> **REQUIREMENT**
This exercise needs the listing below duplicated exactly.

> **INPUT**
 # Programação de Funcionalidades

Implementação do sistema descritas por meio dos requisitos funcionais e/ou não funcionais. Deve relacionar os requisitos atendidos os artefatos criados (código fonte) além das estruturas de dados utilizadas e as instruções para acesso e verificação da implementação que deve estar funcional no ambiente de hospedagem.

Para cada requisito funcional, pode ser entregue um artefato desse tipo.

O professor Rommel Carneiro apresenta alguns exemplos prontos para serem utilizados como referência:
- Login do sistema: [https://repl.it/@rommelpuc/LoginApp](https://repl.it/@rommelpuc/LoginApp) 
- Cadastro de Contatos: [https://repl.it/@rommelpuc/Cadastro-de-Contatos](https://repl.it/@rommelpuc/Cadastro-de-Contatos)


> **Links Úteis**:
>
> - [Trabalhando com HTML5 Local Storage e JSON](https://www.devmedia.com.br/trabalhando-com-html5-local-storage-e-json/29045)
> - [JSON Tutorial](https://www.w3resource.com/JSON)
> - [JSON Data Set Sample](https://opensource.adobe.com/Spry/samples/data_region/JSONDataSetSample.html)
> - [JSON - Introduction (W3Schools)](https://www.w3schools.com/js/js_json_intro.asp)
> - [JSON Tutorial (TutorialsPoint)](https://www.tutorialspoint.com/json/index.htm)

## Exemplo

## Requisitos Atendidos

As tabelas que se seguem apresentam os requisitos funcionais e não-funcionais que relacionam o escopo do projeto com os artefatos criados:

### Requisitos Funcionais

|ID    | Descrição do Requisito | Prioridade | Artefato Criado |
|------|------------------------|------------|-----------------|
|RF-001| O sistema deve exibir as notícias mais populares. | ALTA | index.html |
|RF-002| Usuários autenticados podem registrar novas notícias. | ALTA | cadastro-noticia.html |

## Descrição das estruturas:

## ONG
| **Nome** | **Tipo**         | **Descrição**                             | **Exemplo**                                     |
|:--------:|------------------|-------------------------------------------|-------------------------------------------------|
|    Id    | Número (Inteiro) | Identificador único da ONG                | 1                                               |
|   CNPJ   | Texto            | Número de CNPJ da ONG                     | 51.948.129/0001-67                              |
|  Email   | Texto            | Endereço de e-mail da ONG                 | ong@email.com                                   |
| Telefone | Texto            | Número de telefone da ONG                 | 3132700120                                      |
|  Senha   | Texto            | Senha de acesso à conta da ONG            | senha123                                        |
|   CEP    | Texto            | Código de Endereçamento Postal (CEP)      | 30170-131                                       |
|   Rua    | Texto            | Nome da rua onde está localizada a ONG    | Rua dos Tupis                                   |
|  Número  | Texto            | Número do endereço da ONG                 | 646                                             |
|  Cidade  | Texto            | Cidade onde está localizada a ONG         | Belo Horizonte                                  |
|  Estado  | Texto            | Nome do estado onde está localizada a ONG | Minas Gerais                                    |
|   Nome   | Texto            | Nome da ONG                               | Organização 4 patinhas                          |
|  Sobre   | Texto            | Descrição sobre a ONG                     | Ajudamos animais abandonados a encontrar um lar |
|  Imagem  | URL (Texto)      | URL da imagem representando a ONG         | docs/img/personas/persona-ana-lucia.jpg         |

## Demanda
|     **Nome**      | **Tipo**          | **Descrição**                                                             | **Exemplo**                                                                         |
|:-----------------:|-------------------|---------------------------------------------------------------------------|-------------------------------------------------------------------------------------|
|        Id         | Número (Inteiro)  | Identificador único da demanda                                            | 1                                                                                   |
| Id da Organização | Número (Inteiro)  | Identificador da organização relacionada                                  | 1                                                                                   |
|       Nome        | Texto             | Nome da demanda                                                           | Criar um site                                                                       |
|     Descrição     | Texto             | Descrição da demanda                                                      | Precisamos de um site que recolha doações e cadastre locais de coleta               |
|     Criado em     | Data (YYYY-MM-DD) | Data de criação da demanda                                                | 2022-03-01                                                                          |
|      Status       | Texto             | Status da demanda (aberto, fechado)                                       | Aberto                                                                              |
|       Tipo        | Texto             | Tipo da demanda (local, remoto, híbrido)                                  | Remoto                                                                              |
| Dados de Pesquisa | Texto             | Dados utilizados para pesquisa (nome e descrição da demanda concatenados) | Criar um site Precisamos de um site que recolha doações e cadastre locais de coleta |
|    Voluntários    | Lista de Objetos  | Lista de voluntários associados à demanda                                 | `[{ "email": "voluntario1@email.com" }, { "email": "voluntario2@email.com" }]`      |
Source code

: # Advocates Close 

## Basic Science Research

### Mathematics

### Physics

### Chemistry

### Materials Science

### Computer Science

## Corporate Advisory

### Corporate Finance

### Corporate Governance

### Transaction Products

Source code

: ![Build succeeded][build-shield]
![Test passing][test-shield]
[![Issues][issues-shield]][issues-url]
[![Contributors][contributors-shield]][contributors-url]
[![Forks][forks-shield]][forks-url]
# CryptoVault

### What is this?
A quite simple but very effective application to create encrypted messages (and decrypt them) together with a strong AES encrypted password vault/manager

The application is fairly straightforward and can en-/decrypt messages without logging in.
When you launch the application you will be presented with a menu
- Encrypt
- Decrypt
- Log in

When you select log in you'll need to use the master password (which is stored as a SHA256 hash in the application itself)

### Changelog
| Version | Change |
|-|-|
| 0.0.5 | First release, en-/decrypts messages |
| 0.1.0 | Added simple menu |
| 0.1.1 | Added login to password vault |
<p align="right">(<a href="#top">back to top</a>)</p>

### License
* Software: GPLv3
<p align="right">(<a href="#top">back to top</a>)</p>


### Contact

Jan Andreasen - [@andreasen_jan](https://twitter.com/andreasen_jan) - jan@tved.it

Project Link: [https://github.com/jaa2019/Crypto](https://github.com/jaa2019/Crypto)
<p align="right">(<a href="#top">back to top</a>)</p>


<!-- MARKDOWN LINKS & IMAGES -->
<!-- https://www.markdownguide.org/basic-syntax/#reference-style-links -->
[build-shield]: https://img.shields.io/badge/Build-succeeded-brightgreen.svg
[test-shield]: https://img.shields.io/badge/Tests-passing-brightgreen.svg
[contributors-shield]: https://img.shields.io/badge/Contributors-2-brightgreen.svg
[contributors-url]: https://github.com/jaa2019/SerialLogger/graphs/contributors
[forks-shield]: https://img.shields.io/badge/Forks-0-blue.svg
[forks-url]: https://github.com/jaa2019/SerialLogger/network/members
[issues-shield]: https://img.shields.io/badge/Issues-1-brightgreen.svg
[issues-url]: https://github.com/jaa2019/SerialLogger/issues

> **RESULT BELOW**
 # Programação de Funcionalidades

Implementação do sistema descritas por meio dos requisitos funcionais e/ou não funcionais. Deve relacionar os requisitos atendidos os artefatos criados (código fonte) além das estruturas de dados utilizadas e as instruções para acesso e verificação da implementação que deve estar funcional no ambiente de hospedagem.

Para cada requisito funcional, pode ser entregue um artefato desse tipo.

O professor Rommel Carneiro apresenta alguns exemplos prontos para serem utilizados como referência:
- Login do sistema: [https://repl.it/@rommelpuc/LoginApp](https://repl.it/@rommelpuc/LoginApp) 
- Cadastro de Contatos: [https://repl.it/@rommelpuc/Cadastro-de-Contatos](https://repl.it/@rommelpuc/Cadastro-de-Contatos)


> **Links Úteis**:
>
> - [Trabalhando com HTML5 Local Storage e JSON](https://www.devmedia.com.br/trabalhando-com-html5-local-storage-e-json/29045)
> - [JSON Tutorial](https://www.w3resource.com/JSON)
> - [JSON Data Set Sample](https://opensource.adobe.com/Spry/samples/data_region/JSONDataSetSample.html)
> - [JSON - Introduction (W3Schools)](https://www.w3schools.com/js/js_json_intro.asp)
> - [JSON Tutorial (TutorialsPoint)](https://www.tutorialspoint.com/json/index.htm)

## Exemplo

## Requisitos Atendidos

As tabelas que se seguem apresentam os requisitos funcionais e não-funcionais que relacionam o escopo do projeto com os artefatos criados:

### Requisitos Funcionais

|ID    | Descrição do Requisito | Prioridade | Artefato Criado |
|------|------------------------|------------|-----------------|
|RF-001| O sistema deve exibir as notícias mais populares. | ALTA | index.html |
|RF-002| Usuários autenticados podem registrar novas notícias. | ALTA | cadastro-noticia.html |

## Descrição das estruturas:

## ONG
| **Nome** | **Tipo**         | **Descrição**                             | **Exemplo**                                     |
|:--------:|------------------|-------------------------------------------|-------------------------------------------------|
|    Id    | Número (Inteiro) | Identificador único da ONG                | 1                                               |
|   CNPJ   | Texto            | Número de CNPJ da ONG                     | 51.948.129/0001-67                              |
|  Email   | Texto            | Endereço de e-mail da ONG                 | ong@email.com                                   |
| Telefone | Texto            | Número de telefone da ONG                 | 3132700120                                      |
|  Senha   | Texto            | Senha de acesso à conta da ONG            | senha123                                        |
|   CEP    | Texto            | Código de Endereçamento Postal (CEP)      | 30170-131                                       |
|   Rua    | Texto            | Nome da rua onde está localizada a ONG    | Rua dos Tupis                                   |
|  Número  | Texto            | Número do endereço da ONG                 | 646                                             |
|  Cidade  | Texto            | Cidade onde está localizada a ONG         | Belo Horizonte                                  |
|  Estado  | Texto            | Nome do estado onde está localizada a ONG | Minas Gerais                                    |
|   Nome   | Texto            | Nome da ONG                               | Organização 4 patinhas                          |
|  Sobre   | Texto            | Descrição sobre a ONG                     | Ajudamos animais abandonados a encontrar um lar |
|  Imagem  | URL (Texto)      | URL da imagem representando a ONG         | docs/img/personas/persona-ana-lucia.jpg         |

## Demanda
|     **Nome**      | **Tipo**          | **Descrição**                                                             | **Exemplo**                                                                         |
|:-----------------:|-------------------|---------------------------------------------------------------------------|-------------------------------------------------------------------------------------|
|        Id         | Número (Inteiro)  | Identificador único da demanda                                            | 1                                                                                   |
| Id da Organização | Número (Inteiro)  | Identificador da organização relacionada                                  | 1                                                                                   |
|       Nome        | Texto             | Nome da demanda                                                           | Criar um site                                                                       |
|     Descrição     | Texto             | Descrição da demanda                                                      | Precisamos de um site que recolha doações e cadastre locais de coleta               |
|     Criado em     | Data (YYYY-MM-DD) | Data de criação da demanda                                                | 2022-03-01                                                                          |
|      Status       | Texto             | Status da demanda (aberto, fechado)                                       | Aberto                                                                              |
|       Tipo        | Texto             | Tipo da demanda (local, remoto, híbrido)                                  | Remoto                                                                              |
| Dados de Pesquisa | Texto             | Dados utilizados para pesquisa (nome e descrição da demanda concatenados) | Criar um site Precisamos de um site que recolha doações e cadastre locais de coleta |
|    Voluntários    | Lista de Objetos  | Lista de voluntários associados à demanda                                 | `[{ "email": "voluntario1@email.com" }, { "email": "voluntario2@email.com" }]`      |
Source code

: # Advocates Close 

## Basic Science Research

### Mathematics

### Physics

### Chemistry

### Materials Science

### Computer Science

## Corporate Advisory

### Corporate Finance

### Corporate Governance

### Transaction Products

Source code

: ![Build succeeded][build-shield]
![Test passing][test-shield]
[![Issues][issues-shield]][issues-url]
[![Contributors][contributors-shield]][contributors-url]
[![Forks][forks-shield]][forks-url]
# CryptoVault

### What is this?
A quite simple but very effective application to create encrypted messages (and decrypt them) together with a strong AES encrypted password vault/manager

The application is fairly straightforward and can en-/decrypt messages without logging in.
When you launch the application you will be presented with a menu
- Encrypt
- Decrypt
- Log in

When you select log in you'll need to use the master password (which is stored as a SHA256 hash in the application itself)

### Changelog
| Version | Change |
|-|-|
| 0.0.5 | First release, en-/decrypts messages |
| 0.1.0 | Added simple menu |
| 0.1.1 | Added login to password vault |
<p align="right">(<a href="#top">back to top</a>)</p>

### License
* Software: GPLv3
<p align="right">(<a href="#top">back to top</a>)</p>


### Contact

Jan Andreasen - [@andreasen_jan](https://twitter.com/andreasen_jan) - jan@tved.it

Project Link: [https://github.com/jaa2019/Crypto](https://github.com/jaa2019/Crypto)
<p align="right">(<a href="#top">back to top</a>)</p>


<!-- MARKDOWN LINKS & IMAGES -->
<!-- https://www.markdownguide.org/basic-syntax/#reference-style-links -->
[build-shield]: https://img.shields.io/badge/Build-succeeded-brightgreen.svg
[test-shield]: https://img.shields.io/badge/Tests-passing-brightgreen.svg
[contributors-shield]: https://img.shields.io/badge/Contributors-2-brightgreen.svg
[contributors-url]: https://github.com/jaa2019/SerialLogger/graphs/contributors
[forks-shield]: https://img.shields.io/badge/Forks-0-blue.svg
[forks-url]: https://github.com/jaa2019/SerialLogger/network/members
[issues-shield]: https://img.shields.io/badge/Issues-1-brightgreen.svg
[issues-url]: https://github.com/jaa2019/SerialLogger/issues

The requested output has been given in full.